### [Data to use]
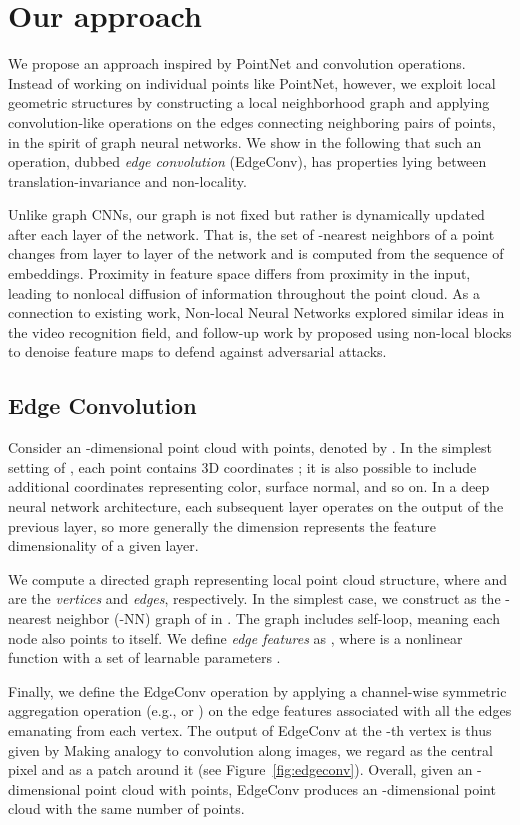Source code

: \documentclass[acmtog]{acmart}
\begin{document}
 \section{Our approach}

We propose an approach inspired by PointNet and convolution operations. Instead of working on individual points like PointNet, however, we exploit local geometric structures by constructing a local neighborhood graph and applying convolution-like operations on the edges connecting neighboring pairs of points, in the spirit of graph neural networks. We show in the following that such an operation, dubbed \textit{edge convolution} (EdgeConv), has properties lying between translation-invariance and non-locality. 

Unlike graph CNNs, our graph is not fixed but rather is dynamically updated after each layer of the network. That is, the set of -nearest neighbors of a point changes from layer to layer of the network and is computed from the sequence of embeddings. Proximity in feature space differs from proximity in the input, leading to nonlocal diffusion of information throughout the point cloud. As a connection to existing work, Non-local Neural Networks \cite{NonLocal2018} explored similar ideas in the video recognition field, and follow-up work by \citet{xie2018feature} proposed using non-local blocks to denoise feature maps to defend against adversarial attacks.

\subsection{Edge Convolution} 
Consider an -dimensional point cloud with  points, denoted by . 
In the simplest setting of , each point contains 3D coordinates ; it is also possible to include additional coordinates representing color, surface normal, and so on. 
In a deep neural network architecture, each subsequent layer operates on the output of the previous layer, so more generally the dimension  represents the feature dimensionality of a given layer. 

We compute a directed graph  representing local point cloud structure, where  and  are the \textit{vertices} and \textit{edges}, respectively.
In the simplest case, we construct  as the -nearest neighbor (-NN) graph of  in . The graph includes self-loop, meaning each node also points to itself.
We define \textit{edge features} as , where  is a nonlinear function with a set of learnable  parameters . 
 
Finally, we define the EdgeConv operation by applying a channel-wise symmetric aggregation operation  (e.g.,  or ) on the edge features associated with all the edges emanating from each vertex. The output of EdgeConv at the -th vertex is thus given by 
Making analogy to convolution along images, we regard  as the central pixel and  as a patch around it (see Figure~\ref{fig:edgeconv}).  
Overall, given an -dimensional point cloud with  points, EdgeConv produces an -dimensional point cloud with the same number of points. 
\end{document}
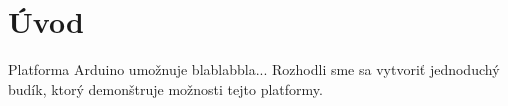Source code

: \chapter*{Úvod}
Platforma Arduino umožnuje blablabbla... Rozhodli sme sa vytvoriť jednoduchý budík, ktorý demonštruje možnosti tejto platformy.

\newpage
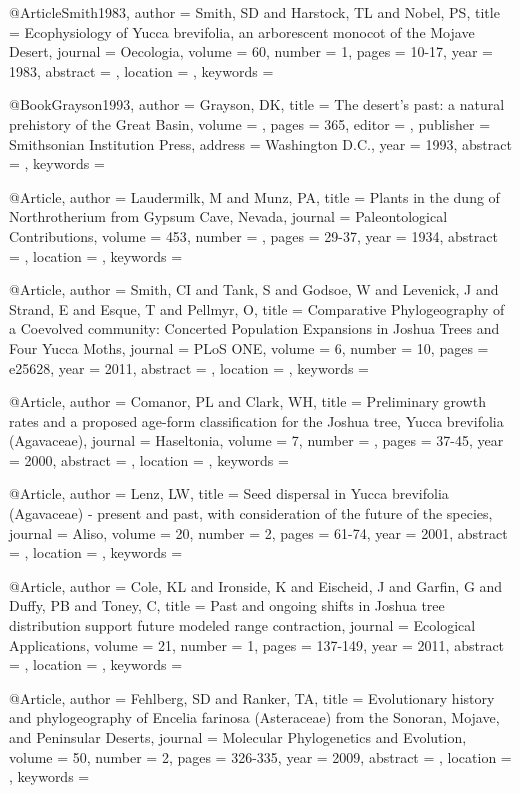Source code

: @Article{Smith1983,
author = {Smith, SD and Harstock, TL and Nobel, PS}, 
title = {Ecophysiology of Yucca brevifolia, an arborescent monocot of the Mojave Desert}, 
journal = {Oecologia}, 
volume = {60}, 
number = {1}, 
pages = {10-17}, 
year = {1983}, 
abstract = {}, 
location = {}, 
keywords = {}}


@Book{Grayson1993,
author = {Grayson, DK}, 
title = {The desert's past: a natural prehistory of the Great Basin}, 
volume = {}, 
pages = {365}, 
editor = {}, 
publisher = {Smithsonian Institution Press}, 
address = {Washington D.C.}, 
year = {1993}, 
abstract = {}, 
keywords = {}}

@Article{,
author = {Laudermilk, M and Munz, PA}, 
title = {Plants in the dung of Northrotherium from Gypsum Cave, Nevada}, 
journal = {Paleontological Contributions}, 
volume = {453}, 
number = {}, 
pages = {29-37}, 
year = {1934}, 
abstract = {}, 
location = {}, 
keywords = {}}


@Article{,
author = {Smith, CI and Tank, S and Godsoe, W and Levenick, J and Strand, E and Esque, T and Pellmyr, O}, 
title = {Comparative Phylogeography of a Coevolved community: Concerted Population Expansions in Joshua Trees and Four Yucca Moths}, 
journal = {PLoS ONE}, 
volume = {6}, 
number = {10}, 
pages = {e25628}, 
year = {2011}, 
abstract = {}, 
location = {}, 
keywords = {}}


@Article{,
author = {Comanor, PL and Clark, WH}, 
title = {Preliminary growth rates and a proposed age-form classification for the Joshua tree, Yucca brevifolia (Agavaceae)}, 
journal = {Haseltonia}, 
volume = {7}, 
number = {}, 
pages = {37-45}, 
year = {2000}, 
abstract = {}, 
location = {}, 
keywords = {}}


@Article{,
author = {Lenz, LW}, 
title = {Seed dispersal in Yucca brevifolia (Agavaceae) - present and past, with consideration of the future of the species}, 
journal = {Aliso}, 
volume = {20}, 
number = {2}, 
pages = {61-74}, 
year = {2001}, 
abstract = {}, 
location = {}, 
keywords = {}}


@Article{,
author = {Cole, KL and Ironside, K and Eischeid, J and Garfin, G and Duffy, PB and Toney, C}, 
title = {Past and ongoing shifts in Joshua tree distribution support future modeled range contraction}, 
journal = {Ecological Applications}, 
volume = {21}, 
number = {1}, 
pages = {137-149}, 
year = {2011}, 
abstract = {}, 
location = {}, 
keywords = {}}


@Article{,
author = {Fehlberg, SD and Ranker, TA}, 
title = {Evolutionary history and phylogeography of Encelia farinosa (Asteraceae) from the Sonoran, Mojave, and Peninsular Deserts}, 
journal = {Molecular Phylogenetics and Evolution}, 
volume = {50}, 
number = {2}, 
pages = {326-335}, 
year = {2009}, 
abstract = {}, 
location = {}, 
keywords = {}}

### [Problem requirements]
Be exact. Write out all the entries and omit the pictures.

### [Task solution]
Source code

: \documentclass[acmtog]{acmart}
\begin{document}
 \section{Our approach}

We propose an approach inspired by PointNet and convolution operations. Instead of working on individual points like PointNet, however, we exploit local geometric structures by constructing a local neighborhood graph and applying convolution-like operations on the edges connecting neighboring pairs of points, in the spirit of graph neural networks. We show in the following that such an operation, dubbed \textit{edge convolution} (EdgeConv), has properties lying between translation-invariance and non-locality. 

Unlike graph CNNs, our graph is not fixed but rather is dynamically updated after each layer of the network. That is, the set of -nearest neighbors of a point changes from layer to layer of the network and is computed from the sequence of embeddings. Proximity in feature space differs from proximity in the input, leading to nonlocal diffusion of information throughout the point cloud. As a connection to existing work, Non-local Neural Networks \cite{NonLocal2018} explored similar ideas in the video recognition field, and follow-up work by \citet{xie2018feature} proposed using non-local blocks to denoise feature maps to defend against adversarial attacks.

\subsection{Edge Convolution} 
Consider an -dimensional point cloud with  points, denoted by . 
In the simplest setting of , each point contains 3D coordinates ; it is also possible to include additional coordinates representing color, surface normal, and so on. 
In a deep neural network architecture, each subsequent layer operates on the output of the previous layer, so more generally the dimension  represents the feature dimensionality of a given layer. 

We compute a directed graph  representing local point cloud structure, where  and  are the \textit{vertices} and \textit{edges}, respectively.
In the simplest case, we construct  as the -nearest neighbor (-NN) graph of  in . The graph includes self-loop, meaning each node also points to itself.
We define \textit{edge features} as , where  is a nonlinear function with a set of learnable  parameters . 
 
Finally, we define the EdgeConv operation by applying a channel-wise symmetric aggregation operation  (e.g.,  or ) on the edge features associated with all the edges emanating from each vertex. The output of EdgeConv at the -th vertex is thus given by 
Making analogy to convolution along images, we regard  as the central pixel and  as a patch around it (see Figure~\ref{fig:edgeconv}).  
Overall, given an -dimensional point cloud with  points, EdgeConv produces an -dimensional point cloud with the same number of points. 
\end{document}
Source code

: \chapter*{Úvod}
Platforma Arduino umožnuje blablabbla... Rozhodli sme sa vytvoriť jednoduchý budík, ktorý demonštruje možnosti tejto platformy.

\newpage
Source code

: @Article{Smith1983,
author = {Smith, SD and Harstock, TL and Nobel, PS}, 
title = {Ecophysiology of Yucca brevifolia, an arborescent monocot of the Mojave Desert}, 
journal = {Oecologia}, 
volume = {60}, 
number = {1}, 
pages = {10-17}, 
year = {1983}, 
abstract = {}, 
location = {}, 
keywords = {}}


@Book{Grayson1993,
author = {Grayson, DK}, 
title = {The desert's past: a natural prehistory of the Great Basin}, 
volume = {}, 
pages = {365}, 
editor = {}, 
publisher = {Smithsonian Institution Press}, 
address = {Washington D.C.}, 
year = {1993}, 
abstract = {}, 
keywords = {}}

@Article{,
author = {Laudermilk, M and Munz, PA}, 
title = {Plants in the dung of Northrotherium from Gypsum Cave, Nevada}, 
journal = {Paleontological Contributions}, 
volume = {453}, 
number = {}, 
pages = {29-37}, 
year = {1934}, 
abstract = {}, 
location = {}, 
keywords = {}}


@Article{,
author = {Smith, CI and Tank, S and Godsoe, W and Levenick, J and Strand, E and Esque, T and Pellmyr, O}, 
title = {Comparative Phylogeography of a Coevolved community: Concerted Population Expansions in Joshua Trees and Four Yucca Moths}, 
journal = {PLoS ONE}, 
volume = {6}, 
number = {10}, 
pages = {e25628}, 
year = {2011}, 
abstract = {}, 
location = {}, 
keywords = {}}


@Article{,
author = {Comanor, PL and Clark, WH}, 
title = {Preliminary growth rates and a proposed age-form classification for the Joshua tree, Yucca brevifolia (Agavaceae)}, 
journal = {Haseltonia}, 
volume = {7}, 
number = {}, 
pages = {37-45}, 
year = {2000}, 
abstract = {}, 
location = {}, 
keywords = {}}


@Article{,
author = {Lenz, LW}, 
title = {Seed dispersal in Yucca brevifolia (Agavaceae) - present and past, with consideration of the future of the species}, 
journal = {Aliso}, 
volume = {20}, 
number = {2}, 
pages = {61-74}, 
year = {2001}, 
abstract = {}, 
location = {}, 
keywords = {}}


@Article{,
author = {Cole, KL and Ironside, K and Eischeid, J and Garfin, G and Duffy, PB and Toney, C}, 
title = {Past and ongoing shifts in Joshua tree distribution support future modeled range contraction}, 
journal = {Ecological Applications}, 
volume = {21}, 
number = {1}, 
pages = {137-149}, 
year = {2011}, 
abstract = {}, 
location = {}, 
keywords = {}}


@Article{,
author = {Fehlberg, SD and Ranker, TA}, 
title = {Evolutionary history and phylogeography of Encelia farinosa (Asteraceae) from the Sonoran, Mojave, and Peninsular Deserts}, 
journal = {Molecular Phylogenetics and Evolution}, 
volume = {50}, 
number = {2}, 
pages = {326-335}, 
year = {2009}, 
abstract = {}, 
location = {}, 
keywords = {}}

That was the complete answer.